The problem: Write out the records that follow with every word intact.

Extracted entries:
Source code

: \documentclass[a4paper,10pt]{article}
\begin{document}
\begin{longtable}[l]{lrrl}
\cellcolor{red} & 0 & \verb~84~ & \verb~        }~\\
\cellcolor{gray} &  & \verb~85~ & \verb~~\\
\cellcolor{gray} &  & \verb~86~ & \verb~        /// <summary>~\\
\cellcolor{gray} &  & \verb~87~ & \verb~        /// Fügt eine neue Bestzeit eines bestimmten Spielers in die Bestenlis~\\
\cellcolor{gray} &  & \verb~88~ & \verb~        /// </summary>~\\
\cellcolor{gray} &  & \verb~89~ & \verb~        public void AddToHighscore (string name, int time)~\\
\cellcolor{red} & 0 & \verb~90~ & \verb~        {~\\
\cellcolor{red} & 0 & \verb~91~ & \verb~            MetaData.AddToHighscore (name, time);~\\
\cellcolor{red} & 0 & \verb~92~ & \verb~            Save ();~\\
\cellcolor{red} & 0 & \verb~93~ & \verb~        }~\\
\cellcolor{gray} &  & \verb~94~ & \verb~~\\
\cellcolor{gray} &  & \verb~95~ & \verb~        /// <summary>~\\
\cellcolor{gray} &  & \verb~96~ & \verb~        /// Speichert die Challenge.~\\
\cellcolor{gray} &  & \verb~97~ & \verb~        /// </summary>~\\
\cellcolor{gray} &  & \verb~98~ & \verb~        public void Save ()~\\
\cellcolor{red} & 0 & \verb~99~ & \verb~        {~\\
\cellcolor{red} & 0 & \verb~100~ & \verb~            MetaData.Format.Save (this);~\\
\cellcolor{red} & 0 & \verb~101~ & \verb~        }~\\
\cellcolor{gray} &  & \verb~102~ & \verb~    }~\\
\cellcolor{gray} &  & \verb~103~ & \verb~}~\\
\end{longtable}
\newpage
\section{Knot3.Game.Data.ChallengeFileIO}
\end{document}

Solution for this exercise:
Source code

: \documentclass[a4paper,10pt]{article}
\begin{document}
\begin{longtable}[l]{lrrl}
\cellcolor{red} & 0 & \verb~84~ & \verb~        }~\\
\cellcolor{gray} &  & \verb~85~ & \verb~~\\
\cellcolor{gray} &  & \verb~86~ & \verb~        /// <summary>~\\
\cellcolor{gray} &  & \verb~87~ & \verb~        /// Fügt eine neue Bestzeit eines bestimmten Spielers in die Bestenlis~\\
\cellcolor{gray} &  & \verb~88~ & \verb~        /// </summary>~\\
\cellcolor{gray} &  & \verb~89~ & \verb~        public void AddToHighscore (string name, int time)~\\
\cellcolor{red} & 0 & \verb~90~ & \verb~        {~\\
\cellcolor{red} & 0 & \verb~91~ & \verb~            MetaData.AddToHighscore (name, time);~\\
\cellcolor{red} & 0 & \verb~92~ & \verb~            Save ();~\\
\cellcolor{red} & 0 & \verb~93~ & \verb~        }~\\
\cellcolor{gray} &  & \verb~94~ & \verb~~\\
\cellcolor{gray} &  & \verb~95~ & \verb~        /// <summary>~\\
\cellcolor{gray} &  & \verb~96~ & \verb~        /// Speichert die Challenge.~\\
\cellcolor{gray} &  & \verb~97~ & \verb~        /// </summary>~\\
\cellcolor{gray} &  & \verb~98~ & \verb~        public void Save ()~\\
\cellcolor{red} & 0 & \verb~99~ & \verb~        {~\\
\cellcolor{red} & 0 & \verb~100~ & \verb~            MetaData.Format.Save (this);~\\
\cellcolor{red} & 0 & \verb~101~ & \verb~        }~\\
\cellcolor{gray} &  & \verb~102~ & \verb~    }~\\
\cellcolor{gray} &  & \verb~103~ & \verb~}~\\
\end{longtable}
\newpage
\section{Knot3.Game.Data.ChallengeFileIO}
\end{document}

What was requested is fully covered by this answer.